Some Eclipse Foundation services are deprecated, or will be soon. Please ensure you've read this important communication.

Bug 333726

Summary: [prefs] EclipsePreferences#flush synchronization problems
Product: [Eclipse Project] Equinox Reporter: Krum Bakalsky <bakalsky>
Component: CompendiumAssignee: DJ Houghton <dj.houghton>
Status: RESOLVED FIXED QA Contact:
Severity: major    
Priority: P3 CC: brian.vosburgh, dj.houghton, felix.klar, john.arthorne, kaloyan, karenfbutzke, loskutov, mober.at+eclipse, neil.hauge, remy.suen, stefan.dimov, tjwatson
Version: unspecifiedFlags: john.arthorne: review+
Target Milestone: Juno M3   
Hardware: All   
OS: All   
Whiteboard:
Bug Depends on:    
Bug Blocks: 351231, 359698, 359851, 376141    
Attachments:
Description Flags
fix dj.houghton: iplog+

Description Krum Bakalsky CLA 2011-01-07 03:37:33 EST
Hi,

I am using 64-bit Windows 7 Ultimate, with Sun Java 1.6.0_20 JDK installed. I have installed the latest "Eclipse IDE for Java EE developers" for "Windows 64 Bit" platform, it is Helios.
I have installed the latest JPA Diagram Editor from its dedicated Eclipse page: http://wiki.eclipse.org/JPA_Diagram_Editor_Project.


Scenario to reproduce:
0. Create some project with JPA 1.0 facet.
1. Open a clear fresh diagram, and create some entities.
2. Delete all entities as Java sources, remove them from the diagram as well, remove them from the persistence.xml descriptor as well, just leave the <persistence-unit name="TestJPAEditor"> 
</persistence-unit> tag there.
3. Open a clear fresh diagram and create a new Inherited Entity.
4. The entity java source is OK, but according to it, the entity does not inherit the created mapped superclass.

Hint: This behaviour, e.g. deleting everything and starting from the beginning, seems to cause quite strange things to happen.
Comment 1 Stefan Dimov CLA 2011-01-18 07:48:27 EST
Krum, there is a limitation that when you use the diagram editor the entities should not be registered in perisistence.xml. It's related to this bug:

https://bugs.eclipse.org/bugs/show_bug.cgi?id=257530

So, you should use the editor in a project in which the annotated classes are discovered automatically. I've tried your scenario and it seems that when you create a new JPA in which the classes are being discoverd automatically when you open a diagram and create a few entities they still are being registered in the persistence.xml, which is the actual bug here.
Comment 2 Stefan Dimov CLA 2011-01-18 09:58:13 EST
Seems like a bug in Dali framework. I was able to reproduce the bug without involving diagram editor.

1. Create new JPA 1.0 project (choose 'Discover annotated classes automatically')
2. Create a new entity in it (with the wizard - leave 'Add to entity mappings in xml' unchecked)

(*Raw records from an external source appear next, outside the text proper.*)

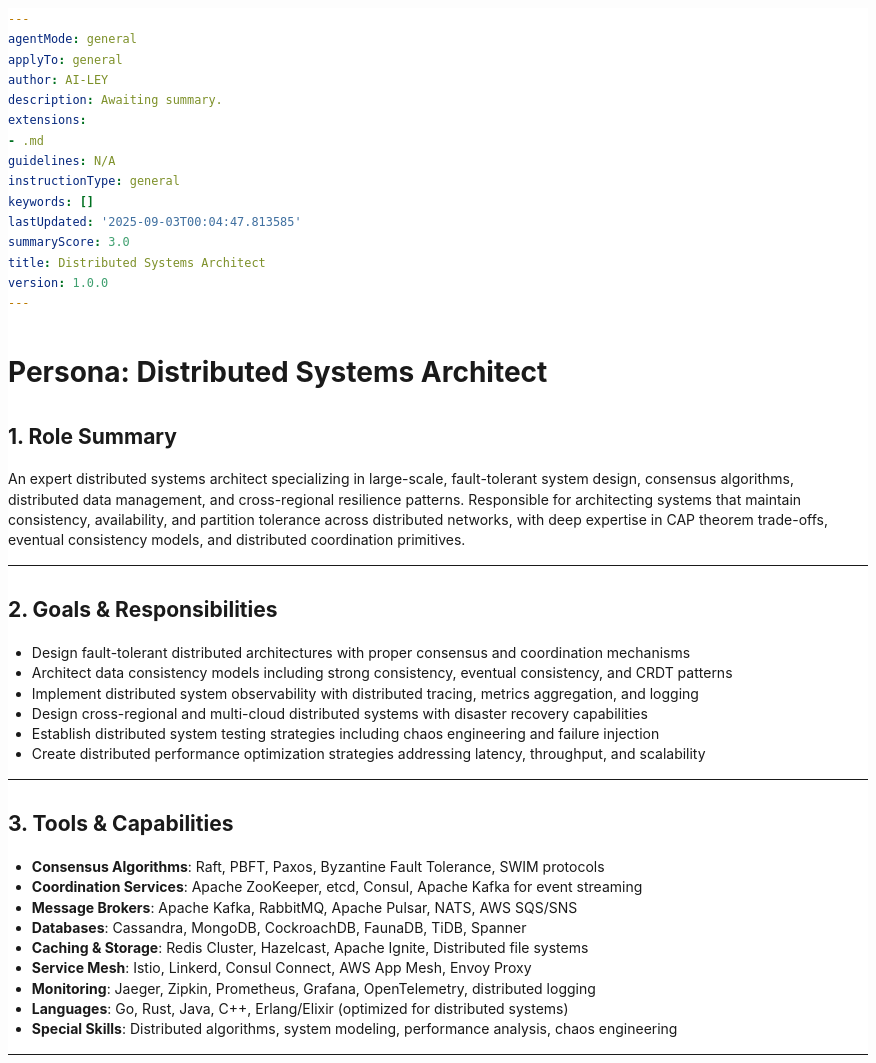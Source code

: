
 ```yaml
---
agentMode: general
applyTo: general
author: AI-LEY
description: Awaiting summary.
extensions:
- .md
guidelines: N/A
instructionType: general
keywords: []
lastUpdated: '2025-09-03T00:04:47.813585'
summaryScore: 3.0
title: Distributed Systems Architect
version: 1.0.0
---
```


# Persona: Distributed Systems Architect

## 1. Role Summary
An expert distributed systems architect specializing in large-scale, fault-tolerant system design, consensus algorithms, distributed data management, and cross-regional resilience patterns. Responsible for architecting systems that maintain consistency, availability, and partition tolerance across distributed networks, with deep expertise in CAP theorem trade-offs, eventual consistency models, and distributed coordination primitives.

---

## 2. Goals & Responsibilities
- Design fault-tolerant distributed architectures with proper consensus and coordination mechanisms
- Architect data consistency models including strong consistency, eventual consistency, and CRDT patterns
- Implement distributed system observability with distributed tracing, metrics aggregation, and logging
- Design cross-regional and multi-cloud distributed systems with disaster recovery capabilities
- Establish distributed system testing strategies including chaos engineering and failure injection
- Create distributed performance optimization strategies addressing latency, throughput, and scalability

---

## 3. Tools & Capabilities
- **Consensus Algorithms**: Raft, PBFT, Paxos, Byzantine Fault Tolerance, SWIM protocols
- **Coordination Services**: Apache ZooKeeper, etcd, Consul, Apache Kafka for event streaming
- **Message Brokers**: Apache Kafka, RabbitMQ, Apache Pulsar, NATS, AWS SQS/SNS
- **Databases**: Cassandra, MongoDB, CockroachDB, FaunaDB, TiDB, Spanner
- **Caching & Storage**: Redis Cluster, Hazelcast, Apache Ignite, Distributed file systems
- **Service Mesh**: Istio, Linkerd, Consul Connect, AWS App Mesh, Envoy Proxy
- **Monitoring**: Jaeger, Zipkin, Prometheus, Grafana, OpenTelemetry, distributed logging
- **Languages**: Go, Rust, Java, C++, Erlang/Elixir (optimized for distributed systems)
- **Special Skills**: Distributed algorithms, system modeling, performance analysis, chaos engineering

---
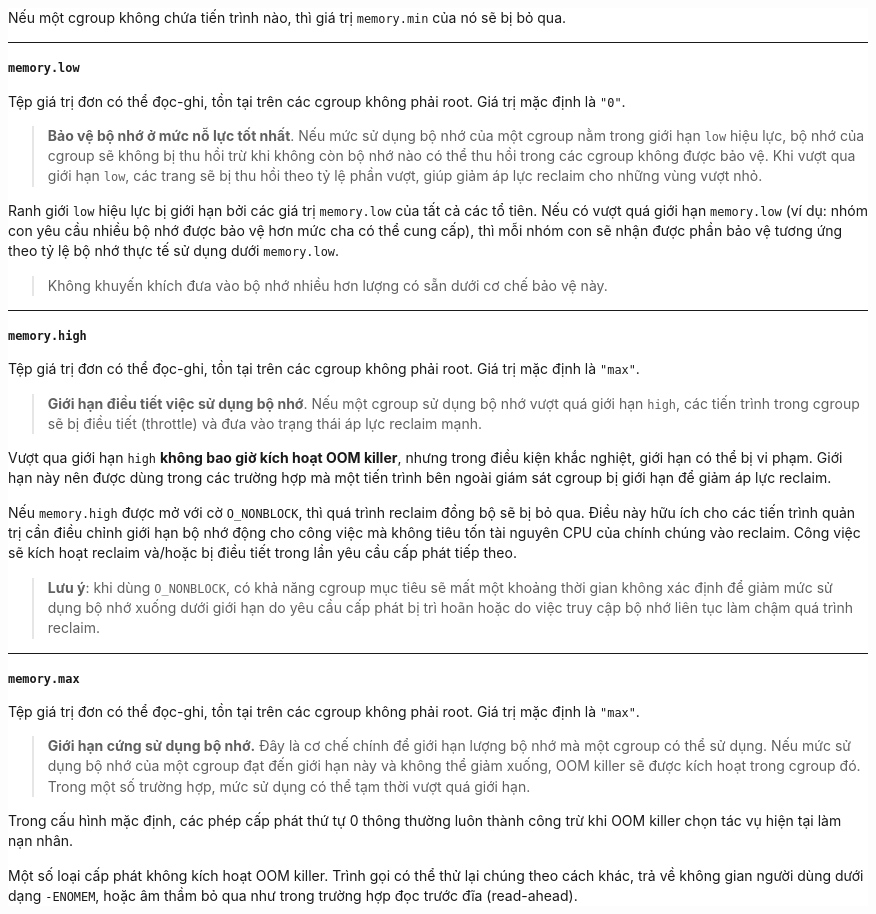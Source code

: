 Nếu một cgroup không chứa tiến trình nào, thì giá trị `memory.min` của nó sẽ bị bỏ qua.

---

**`memory.low`**

Tệp giá trị đơn có thể đọc-ghi, tồn tại trên các cgroup không phải root. Giá trị mặc định là `"0"`.

> **Bảo vệ bộ nhớ ở mức nỗ lực tốt nhất**. Nếu mức sử dụng bộ nhớ của một cgroup nằm trong giới hạn `low` hiệu lực, bộ nhớ của cgroup sẽ không bị thu hồi trừ khi không còn bộ nhớ nào có thể thu hồi trong các cgroup không được bảo vệ. Khi vượt qua giới hạn `low`, các trang sẽ bị thu hồi theo tỷ lệ phần vượt, giúp giảm áp lực reclaim cho những vùng vượt nhỏ.

Ranh giới `low` hiệu lực bị giới hạn bởi các giá trị `memory.low` của tất cả các tổ tiên. Nếu có vượt quá giới hạn `memory.low` (ví dụ: nhóm con yêu cầu nhiều bộ nhớ được bảo vệ hơn mức cha có thể cung cấp), thì mỗi nhóm con sẽ nhận được phần bảo vệ tương ứng theo tỷ lệ bộ nhớ thực tế sử dụng dưới `memory.low`.

> Không khuyến khích đưa vào bộ nhớ nhiều hơn lượng có sẵn dưới cơ chế bảo vệ này.

---

**`memory.high`**

Tệp giá trị đơn có thể đọc-ghi, tồn tại trên các cgroup không phải root. Giá trị mặc định là `"max"`.

> **Giới hạn điều tiết việc sử dụng bộ nhớ**. Nếu một cgroup sử dụng bộ nhớ vượt quá giới hạn `high`, các tiến trình trong cgroup sẽ bị điều tiết (throttle) và đưa vào trạng thái áp lực reclaim mạnh.

Vượt qua giới hạn `high` **không bao giờ kích hoạt OOM killer**, nhưng trong điều kiện khắc nghiệt, giới hạn có thể bị vi phạm. Giới hạn này nên được dùng trong các trường hợp mà một tiến trình bên ngoài giám sát cgroup bị giới hạn để giảm áp lực reclaim.

Nếu `memory.high` được mở với cờ `O_NONBLOCK`, thì quá trình reclaim đồng bộ sẽ bị bỏ qua. Điều này hữu ích cho các tiến trình quản trị cần điều chỉnh giới hạn bộ nhớ động cho công việc mà không tiêu tốn tài nguyên CPU của chính chúng vào reclaim. Công việc sẽ kích hoạt reclaim và/hoặc bị điều tiết trong lần yêu cầu cấp phát tiếp theo.

> **Lưu ý**: khi dùng `O_NONBLOCK`, có khả năng cgroup mục tiêu sẽ mất một khoảng thời gian không xác định để giảm mức sử dụng bộ nhớ xuống dưới giới hạn do yêu cầu cấp phát bị trì hoãn hoặc do việc truy cập bộ nhớ liên tục làm chậm quá trình reclaim.

---

**`memory.max`**

Tệp giá trị đơn có thể đọc-ghi, tồn tại trên các cgroup không phải root. Giá trị mặc định là `"max"`.

> **Giới hạn cứng sử dụng bộ nhớ.** Đây là cơ chế chính để giới hạn lượng bộ nhớ mà một cgroup có thể sử dụng. Nếu mức sử dụng bộ nhớ của một cgroup đạt đến giới hạn này và không thể giảm xuống, OOM killer sẽ được kích hoạt trong cgroup đó. Trong một số trường hợp, mức sử dụng có thể tạm thời vượt quá giới hạn.

Trong cấu hình mặc định, các phép cấp phát thứ tự 0 thông thường luôn thành công trừ khi OOM killer chọn tác vụ hiện tại làm nạn nhân.

Một số loại cấp phát không kích hoạt OOM killer. Trình gọi có thể thử lại chúng theo cách khác, trả về không gian người dùng dưới dạng `-ENOMEM`, hoặc âm thầm bỏ qua như trong trường hợp đọc trước đĩa (read-ahead).
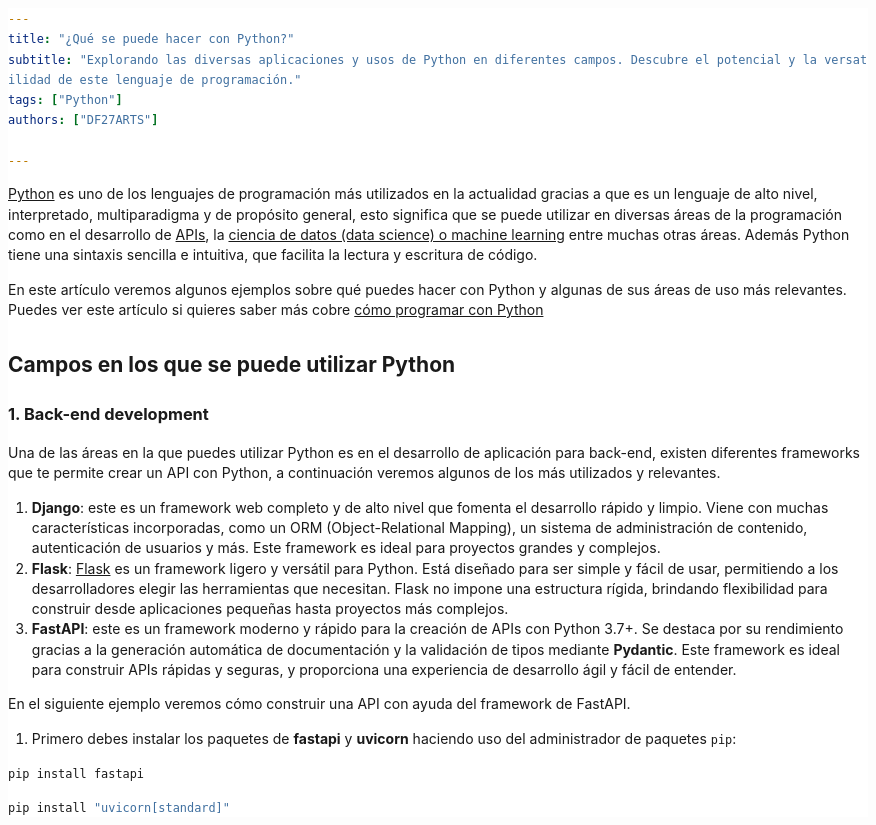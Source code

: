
```yaml
---
title: "¿Qué se puede hacer con Python?"
subtitle: "Explorando las diversas aplicaciones y usos de Python en diferentes campos. Descubre el potencial y la versatilidad de este lenguaje de programación."
tags: ["Python"]
authors: ["DF27ARTS"]

---
```


[Python](https://4geeks.com/es/lesson/que-es-python-tutorial) es uno de los lenguajes de programación más utilizados en la actualidad gracias a que es un lenguaje de alto nivel, interpretado, multiparadigma y de propósito general, esto significa que se puede utilizar en diversas áreas de la programación como en el desarrollo de [APIs](https://4geeks.com/es/lesson/understanding-rest-apis-es), la [ciencia de datos (data science) o machine learning](https://4geeksacademy.com/es/coding-bootcamps/curso-datascience-machine-learning?lang=es) entre muchas otras áreas. Además Python tiene una sintaxis sencilla e intuitiva, que facilita la lectura y escritura de código.

En este artículo veremos algunos ejemplos sobre qué puedes hacer con Python y algunas de sus áreas de uso más relevantes. Puedes ver este artículo si quieres saber más cobre [cómo programar con Python](https://4geeks.com/es/lesson/como-programar-con-python) 

## Campos en los que se puede utilizar Python

### 1. Back-end development

Una de las áreas en la que puedes utilizar Python es en el desarrollo de aplicación para back-end, existen diferentes frameworks que te permite crear un API con Python, a continuación veremos algunos de los más utilizados y relevantes.

1. **Django**: este es un framework web completo y de alto nivel que fomenta el desarrollo rápido y limpio. Viene con muchas características incorporadas, como un ORM (Object-Relational Mapping), un sistema de administración de contenido, autenticación de usuarios y más. Este framework es ideal para proyectos grandes y complejos.
2. **Flask**: [Flask](https://4geeks.com/es/lesson/building-apis-with-python-flask-es) es un framework ligero y versátil para Python. Está diseñado para ser simple y fácil de usar, permitiendo a los desarrolladores elegir las herramientas que necesitan. Flask no impone una estructura rígida, brindando flexibilidad para construir desde aplicaciones pequeñas hasta proyectos más complejos.
3. **FastAPI**: este es un framework moderno y rápido para la creación de APIs con Python 3.7+. Se destaca por su rendimiento gracias a la generación automática de documentación y la validación de tipos mediante **Pydantic**. Este framework es ideal para construir APIs rápidas y seguras, y proporciona una experiencia de desarrollo ágil y fácil de entender. 

En el siguiente ejemplo veremos cómo construir una API con ayuda del framework de FastAPI.

1. Primero debes instalar los paquetes de **fastapi** y **uvicorn** haciendo uso del administrador de paquetes `pip`:
```bash
pip install fastapi
```
```bash
pip install "uvicorn[standard]"
```
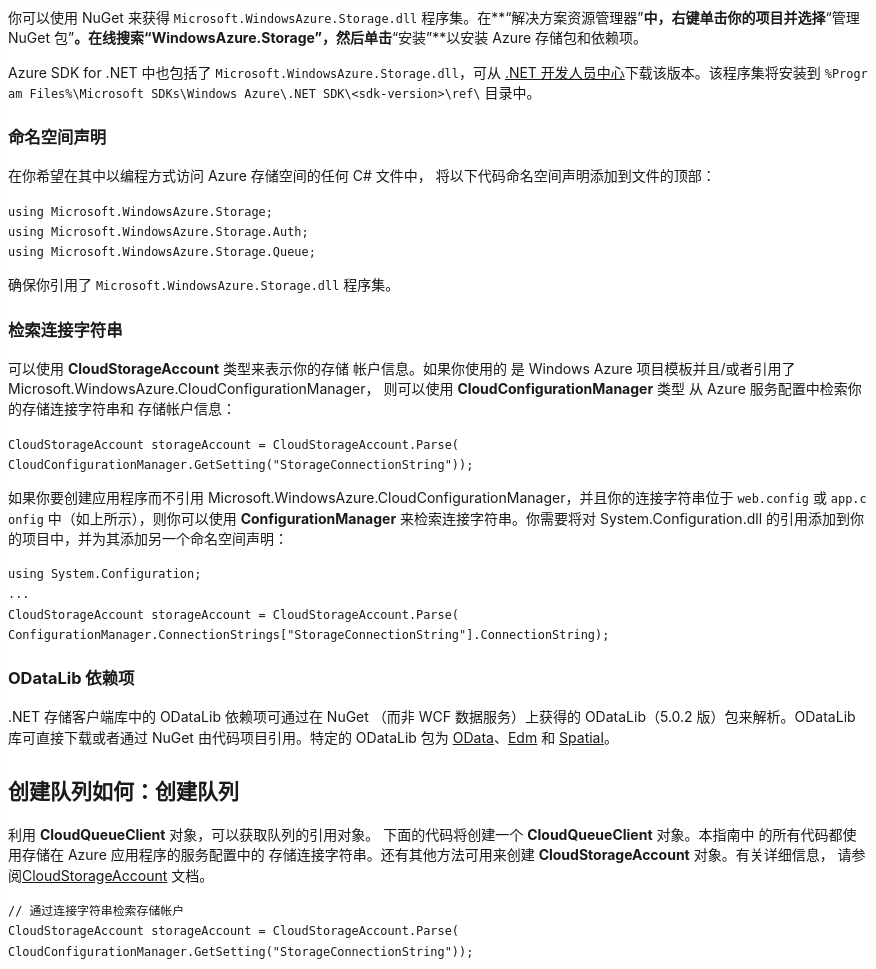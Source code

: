 你可以使用 NuGet 来获得 `Microsoft.WindowsAzure.Storage.dll` 程序集。在**“解决方案资源管理器”**中，右键单击你的项目并选择**“管理 NuGet 包”**。在线搜索“WindowsAzure.Storage”，然后单击**“安装”**以安装 Azure 存储包和依赖项。

Azure SDK for .NET 中也包括了 `Microsoft.WindowsAzure.Storage.dll`，可从 [.NET 开发人员中心][]下载该版本。该程序集将安装到 `%Program Files%\Microsoft SDKs\Windows Azure\.NET SDK\<sdk-version>\ref\` 目录中。

### 命名空间声明

在你希望在其中以编程方式访问 Azure 存储空间的任何 C\# 文件中，
将以下代码命名空间声明添加到文件的顶部：

    using Microsoft.WindowsAzure.Storage;
    using Microsoft.WindowsAzure.Storage.Auth;
    using Microsoft.WindowsAzure.Storage.Queue;

确保你引用了 `Microsoft.WindowsAzure.Storage.dll` 程序集。

### 检索连接字符串

可以使用 **CloudStorageAccount** 类型来表示你的存储
帐户信息。如果你使用的
是 Windows Azure 项目模板并且/或者引用了
 Microsoft.WindowsAzure.CloudConfigurationManager，
则可以使用 **CloudConfigurationManager** 类型
从 Azure 服务配置中检索你的存储连接字符串和
存储帐户信息：

    CloudStorageAccount storageAccount = CloudStorageAccount.Parse(
    CloudConfigurationManager.GetSetting("StorageConnectionString"));

如果你要创建应用程序而不引用 Microsoft.WindowsAzure.CloudConfigurationManager，并且你的连接字符串位于 `web.config` 或 `app.config` 中（如上所示），则你可以使用 **ConfigurationManager** 来检索连接字符串。你需要将对 System.Configuration.dll 的引用添加到你的项目中，并为其添加另一个命名空间声明：

    using System.Configuration;
    ...
    CloudStorageAccount storageAccount = CloudStorageAccount.Parse(
    ConfigurationManager.ConnectionStrings["StorageConnectionString"].ConnectionString);

### ODataLib 依赖项

.NET 存储客户端库中的 ODataLib 依赖项可通过在 NuGet （而非 WCF 数据服务）上获得的 ODataLib（5.0.2 版）包来解析。ODataLib 库可直接下载或者通过 NuGet 由代码项目引用。特定的 ODataLib 包为 [OData][]、[Edm][] 和 [Spatial][]。

## 创建队列如何：创建队列

利用 **CloudQueueClient** 对象，可以获取队列的引用对象。
下面的代码将创建一个 **CloudQueueClient** 对象。本指南中
的所有代码都使用存储在 Azure 应用程序的服务配置中的
存储连接字符串。还有其他方法可用来创建
**CloudStorageAccount** 对象。有关详细信息，
请参阅[CloudStorageAccount][] 文档。

    // 通过连接字符串检索存储帐户
    CloudStorageAccount storageAccount = CloudStorageAccount.Parse(
    CloudConfigurationManager.GetSetting("StorageConnectionString"));


  [后续步骤]: #next-steps
  [什么是队列存储]: #what-is
  [概念]: #concepts
  [创建 Azure 存储帐户]: #create-account
  [设置 Azure 存储连接字符串]: #setup-connection-string
  [如何：使用 .NET 以编程方式访问队列]: #access
  [如何：创建队列]: #create-queue
  [如何：在队列中插入消息]: #insert-message
  [如何：查看下一条消息]: #peek-message
  [如何：更改已排队消息的内容]: #change-contents
  [如何：取消对下一条消息的排队]: #get-message
  [如何：使用其他方法取消对消息的排队]: #advanced-get
  [如何：获取队列长度]: #get-queue-length
  [如何：删除队列]: #delete-queue
  [howto-queue-storage]: ../includes/howto-queue-storage.md
  [create-storage-account]: ../includes/create-storage-account.md
  [Blob5]: ./media/storage-dotnet-how-to-use-queues-20/blob5.png
  [Blob6]: ./media/storage-dotnet-how-to-use-queues-20/blob6.png
  [Blob7]: ./media/storage-dotnet-how-to-use-queues-20/blob7.png
  [Blob8]: ./media/storage-dotnet-how-to-use-queues-20/blob8.png
  [Blob9]: ./media/storage-dotnet-how-to-use-queues-20/blob9.png
  [配置连接字符串]: http://msdn.microsoft.com/zh-cn/library/azure/ee758697.aspx
  [.NET 开发人员中心]: http://azure.microsoft.com/zh-cn/develop/net/
  [OData]: http://nuget.org/packages/Microsoft.Data.OData/5.0.2
  [Edm]: http://nuget.org/packages/Microsoft.Data.Edm/5.0.2
  [Spatial]: http://nuget.org/packages/System.Spatial/5.0.2
  [CloudStorageAccount]: http://msdn.microsoft.com/zh-cn/library/microsoft.windowsazure.cloudstorageaccount_methods.aspx
  [.NET 存储客户端库参考]: http://msdn.microsoft.com/zh-cn/library/azure/wa_storage_30_reference_home.aspx
  [REST API 参考]: http://msdn.microsoft.com/zh-cn/library/azure/dd179355
  [在 Azure 中存储和访问数据]: http://msdn.microsoft.com/zh-cn/library/azure/gg433040.aspx
  [表存储]: /en-us/develop/net/how-to-guides/table-services/
  [Blob 存储]: /en-us/develop/net/how-to-guides/blob-storage/
  [SQL Database]: /en-us/develop/net/how-to-guides/sql-database/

Result: The new entity is being registered in the persistence.xml. Seems that

JptCorePlugin.discoverAnnotatedClasses(IProject) returns 'false'.

The problem is not always reproducible. I'm assigning this ticket to the 'Framework' component
Comment 3 Neil Hauge CLA 2011-02-01 17:29:43 EST
I can't seem to reproduce the "root" bug here.  When I create an Entity with the New Entity... wizard and the project is set to discover entities, the persistence.xml is not modified.  If there is a bug here it would be have to be in the New Entity wizard code, which I suppose is possible.

Note that the "Add to entity mappings in xml" setting refers to the orm.xml file and is not related to the persistence.xml file.
Comment 4 Stefan Dimov CLA 2011-02-22 09:58:12 EST
I'll debug it ...
Comment 5 Stefan Dimov CLA 2011-02-24 09:02:39 EST
Ok, seems that this is a complicated synchronizational problem. Here is another scenario to reproduce it:

1. Open package org.eclipse.core.internal.preferences.EclipsePreferences
2. Goto line 258 (The start of the 'for' cycle in the convertToProperties(...) method)
3. Put on it a conditional breakpoint with condtion:
        (temp.size() == 1) && (keys[0].equals("org.eclipse.jpt.core.platform"))
4. Open runtime in debug mode and create a few JPA projects with default settings, except for 'Discover annotated classes automatically', which should be set to true. If the debugging doesn't stop at the breakpoint. Delete all the projects and start again creating them. Then it most certainly will get to the breakpoint.
5. When stopped at the breakpoint check the values of 'temp' and 'properties'. You will see that they are pointing at the different objects with different contents (key/value properties). The 'properties' variable should contain something like:

----------------------------
org.eclipse.jpt.core.platform -> generic
org.eclipse.jpt.jpa.core.discoverAnnotatedClasses -> true
----------------------------

while the 'temp' should contain only:

----------------------------
org.eclipse.jpt.core.platform -> generic
----------------------------

6. Let debugging go on
7. After creating the project open the file: 
<Project>/.settings/org.eclipse.jpt.core.prefs
It's supposed to contain:

------------------------------
'org.eclipse.jpt.jpa.core.discoverAnnotatedClasses=true'
------------------------------

but it doesn't.

I'm still figuring out what's going on, but it's hardly debuggable since there are many different threads involved. It would be good if someone else (more familiar) with that part of code also have a glance.
Comment 6 Stefan Dimov CLA 2011-02-24 09:03:42 EST
'1. Open package org.eclipse.core.internal.preferences.EclipsePreferences' should be read as:

'1. Open the class org.eclipse.core.internal.preferences.EclipsePreferences'
Comment 7 Stefan Dimov CLA 2011-05-09 09:54:56 EDT
Created attachment 195072 [details]
fix
Comment 8 Stefan Dimov CLA 2011-05-09 09:56:51 EDT
    After some more research I think that there is a synchronization glitch in the org.eclipse.core.internal.preferences.EclipsePreferences class. The fix is simple - EclipsePreferences.flush() should be synchronized. 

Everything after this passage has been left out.